■ **Task details**: Because the copy must hold no pictures, return the data below with all of its words intact.

■ **Dataset records**:

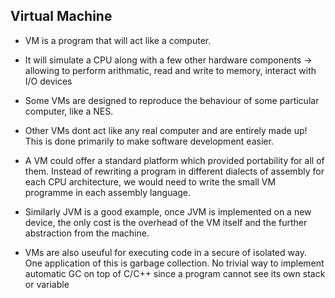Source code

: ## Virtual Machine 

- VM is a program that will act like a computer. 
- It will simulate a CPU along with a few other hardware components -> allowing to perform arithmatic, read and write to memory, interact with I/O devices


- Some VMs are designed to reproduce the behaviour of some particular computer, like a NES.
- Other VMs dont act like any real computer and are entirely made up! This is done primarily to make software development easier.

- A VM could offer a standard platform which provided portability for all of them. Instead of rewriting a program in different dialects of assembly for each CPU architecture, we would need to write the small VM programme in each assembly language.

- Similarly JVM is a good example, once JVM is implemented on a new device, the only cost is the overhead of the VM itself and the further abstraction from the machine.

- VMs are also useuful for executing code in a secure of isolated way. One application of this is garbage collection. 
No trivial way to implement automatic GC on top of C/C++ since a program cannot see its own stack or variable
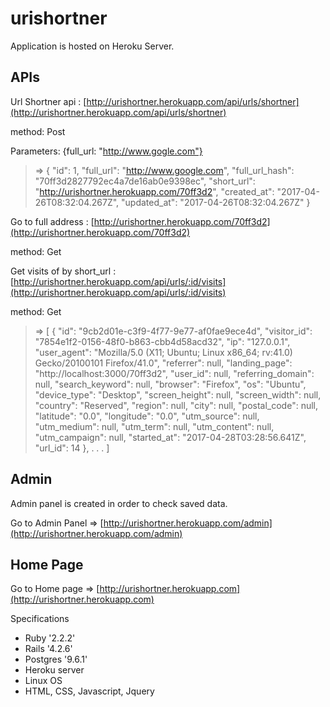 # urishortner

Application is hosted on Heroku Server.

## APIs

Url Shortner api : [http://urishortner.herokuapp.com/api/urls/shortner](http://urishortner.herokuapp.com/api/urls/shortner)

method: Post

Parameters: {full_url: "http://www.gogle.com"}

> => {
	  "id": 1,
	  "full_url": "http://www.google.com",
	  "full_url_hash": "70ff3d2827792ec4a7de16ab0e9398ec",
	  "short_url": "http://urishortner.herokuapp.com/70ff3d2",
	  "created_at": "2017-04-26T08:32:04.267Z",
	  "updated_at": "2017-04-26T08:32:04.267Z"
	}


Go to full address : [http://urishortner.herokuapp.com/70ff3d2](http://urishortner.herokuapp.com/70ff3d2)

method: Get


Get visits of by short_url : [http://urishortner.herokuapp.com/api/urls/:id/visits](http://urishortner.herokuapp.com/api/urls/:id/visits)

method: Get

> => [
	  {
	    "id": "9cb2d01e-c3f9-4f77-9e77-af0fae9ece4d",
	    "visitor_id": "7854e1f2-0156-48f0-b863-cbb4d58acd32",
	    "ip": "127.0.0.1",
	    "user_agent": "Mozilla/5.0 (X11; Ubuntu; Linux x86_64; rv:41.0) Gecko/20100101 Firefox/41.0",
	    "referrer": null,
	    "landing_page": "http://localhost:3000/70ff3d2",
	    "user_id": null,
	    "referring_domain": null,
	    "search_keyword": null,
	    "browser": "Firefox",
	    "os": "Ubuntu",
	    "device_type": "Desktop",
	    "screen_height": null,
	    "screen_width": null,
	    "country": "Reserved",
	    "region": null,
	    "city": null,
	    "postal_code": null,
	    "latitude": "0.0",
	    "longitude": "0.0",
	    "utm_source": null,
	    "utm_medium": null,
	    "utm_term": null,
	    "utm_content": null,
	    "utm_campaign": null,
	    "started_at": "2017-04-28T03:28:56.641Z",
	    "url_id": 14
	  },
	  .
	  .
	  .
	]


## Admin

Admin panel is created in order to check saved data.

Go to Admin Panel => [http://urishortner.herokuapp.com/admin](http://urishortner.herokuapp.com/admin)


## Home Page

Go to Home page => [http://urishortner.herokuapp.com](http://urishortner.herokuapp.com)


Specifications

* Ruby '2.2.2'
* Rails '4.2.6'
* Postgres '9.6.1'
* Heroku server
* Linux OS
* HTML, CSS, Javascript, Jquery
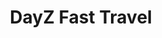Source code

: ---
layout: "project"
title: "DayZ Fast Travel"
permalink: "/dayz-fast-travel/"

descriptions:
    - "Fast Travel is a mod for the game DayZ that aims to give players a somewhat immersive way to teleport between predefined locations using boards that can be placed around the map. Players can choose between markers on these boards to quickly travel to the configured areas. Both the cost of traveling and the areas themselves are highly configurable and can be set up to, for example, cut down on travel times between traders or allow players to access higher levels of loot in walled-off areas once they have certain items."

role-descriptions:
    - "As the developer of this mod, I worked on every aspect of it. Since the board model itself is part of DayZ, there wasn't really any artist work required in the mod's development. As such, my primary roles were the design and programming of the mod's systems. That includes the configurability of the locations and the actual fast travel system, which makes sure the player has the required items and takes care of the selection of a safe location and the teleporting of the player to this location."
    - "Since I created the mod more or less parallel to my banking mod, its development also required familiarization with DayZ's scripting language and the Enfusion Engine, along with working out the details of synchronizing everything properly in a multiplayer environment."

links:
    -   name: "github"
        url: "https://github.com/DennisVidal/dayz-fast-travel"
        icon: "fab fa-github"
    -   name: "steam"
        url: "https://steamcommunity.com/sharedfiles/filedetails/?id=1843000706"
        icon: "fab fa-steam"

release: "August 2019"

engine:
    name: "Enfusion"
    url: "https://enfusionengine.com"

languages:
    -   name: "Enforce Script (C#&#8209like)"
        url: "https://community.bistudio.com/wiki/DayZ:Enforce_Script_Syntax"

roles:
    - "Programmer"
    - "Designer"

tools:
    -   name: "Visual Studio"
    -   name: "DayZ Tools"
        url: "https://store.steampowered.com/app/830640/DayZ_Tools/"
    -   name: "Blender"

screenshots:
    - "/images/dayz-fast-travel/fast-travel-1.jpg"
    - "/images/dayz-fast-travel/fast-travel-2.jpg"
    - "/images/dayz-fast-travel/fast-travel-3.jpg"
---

■ **Answer to this exercise**:
Source code

: ## Virtual Machine 

- VM is a program that will act like a computer. 
- It will simulate a CPU along with a few other hardware components -> allowing to perform arithmatic, read and write to memory, interact with I/O devices


- Some VMs are designed to reproduce the behaviour of some particular computer, like a NES.
- Other VMs dont act like any real computer and are entirely made up! This is done primarily to make software development easier.

- A VM could offer a standard platform which provided portability for all of them. Instead of rewriting a program in different dialects of assembly for each CPU architecture, we would need to write the small VM programme in each assembly language.

- Similarly JVM is a good example, once JVM is implemented on a new device, the only cost is the overhead of the VM itself and the further abstraction from the machine.

- VMs are also useuful for executing code in a secure of isolated way. One application of this is garbage collection. 
No trivial way to implement automatic GC on top of C/C++ since a program cannot see its own stack or variable
 # urishortner

Application is hosted on Heroku Server.

## APIs

Url Shortner api : [http://urishortner.herokuapp.com/api/urls/shortner](http://urishortner.herokuapp.com/api/urls/shortner)

method: Post

Parameters: {full_url: "http://www.gogle.com"}

> => {
	  "id": 1,
	  "full_url": "http://www.google.com",
	  "full_url_hash": "70ff3d2827792ec4a7de16ab0e9398ec",
	  "short_url": "http://urishortner.herokuapp.com/70ff3d2",
	  "created_at": "2017-04-26T08:32:04.267Z",
	  "updated_at": "2017-04-26T08:32:04.267Z"
	}


Go to full address : [http://urishortner.herokuapp.com/70ff3d2](http://urishortner.herokuapp.com/70ff3d2)

method: Get


Get visits of by short_url : [http://urishortner.herokuapp.com/api/urls/:id/visits](http://urishortner.herokuapp.com/api/urls/:id/visits)

method: Get

> => [
	  {
	    "id": "9cb2d01e-c3f9-4f77-9e77-af0fae9ece4d",
	    "visitor_id": "7854e1f2-0156-48f0-b863-cbb4d58acd32",
	    "ip": "127.0.0.1",
	    "user_agent": "Mozilla/5.0 (X11; Ubuntu; Linux x86_64; rv:41.0) Gecko/20100101 Firefox/41.0",
	    "referrer": null,
	    "landing_page": "http://localhost:3000/70ff3d2",
	    "user_id": null,
	    "referring_domain": null,
	    "search_keyword": null,
	    "browser": "Firefox",
	    "os": "Ubuntu",
	    "device_type": "Desktop",
	    "screen_height": null,
	    "screen_width": null,
	    "country": "Reserved",
	    "region": null,
	    "city": null,
	    "postal_code": null,
	    "latitude": "0.0",
	    "longitude": "0.0",
	    "utm_source": null,
	    "utm_medium": null,
	    "utm_term": null,
	    "utm_content": null,
	    "utm_campaign": null,
	    "started_at": "2017-04-28T03:28:56.641Z",
	    "url_id": 14
	  },
	  .
	  .
	  .
	]


## Admin

Admin panel is created in order to check saved data.

Go to Admin Panel => [http://urishortner.herokuapp.com/admin](http://urishortner.herokuapp.com/admin)


## Home Page

Go to Home page => [http://urishortner.herokuapp.com](http://urishortner.herokuapp.com)


Specifications

* Ruby '2.2.2'
* Rails '4.2.6'
* Postgres '9.6.1'
* Heroku server
* Linux OS
* HTML, CSS, Javascript, Jquery
Source code

: ---
layout: "project"
title: "DayZ Fast Travel"
permalink: "/dayz-fast-travel/"

descriptions:
    - "Fast Travel is a mod for the game DayZ that aims to give players a somewhat immersive way to teleport between predefined locations using boards that can be placed around the map. Players can choose between markers on these boards to quickly travel to the configured areas. Both the cost of traveling and the areas themselves are highly configurable and can be set up to, for example, cut down on travel times between traders or allow players to access higher levels of loot in walled-off areas once they have certain items."

role-descriptions:
    - "As the developer of this mod, I worked on every aspect of it. Since the board model itself is part of DayZ, there wasn't really any artist work required in the mod's development. As such, my primary roles were the design and programming of the mod's systems. That includes the configurability of the locations and the actual fast travel system, which makes sure the player has the required items and takes care of the selection of a safe location and the teleporting of the player to this location."
    - "Since I created the mod more or less parallel to my banking mod, its development also required familiarization with DayZ's scripting language and the Enfusion Engine, along with working out the details of synchronizing everything properly in a multiplayer environment."

links:
    -   name: "github"
        url: "https://github.com/DennisVidal/dayz-fast-travel"
        icon: "fab fa-github"
    -   name: "steam"
        url: "https://steamcommunity.com/sharedfiles/filedetails/?id=1843000706"
        icon: "fab fa-steam"

release: "August 2019"

engine:
    name: "Enfusion"
    url: "https://enfusionengine.com"

languages:
    -   name: "Enforce Script (C#&#8209like)"
        url: "https://community.bistudio.com/wiki/DayZ:Enforce_Script_Syntax"

roles:
    - "Programmer"
    - "Designer"

tools:
    -   name: "Visual Studio"
    -   name: "DayZ Tools"
        url: "https://store.steampowered.com/app/830640/DayZ_Tools/"
    -   name: "Blender"

screenshots:
    - "/images/dayz-fast-travel/fast-travel-1.jpg"
    - "/images/dayz-fast-travel/fast-travel-2.jpg"
    - "/images/dayz-fast-travel/fast-travel-3.jpg"
---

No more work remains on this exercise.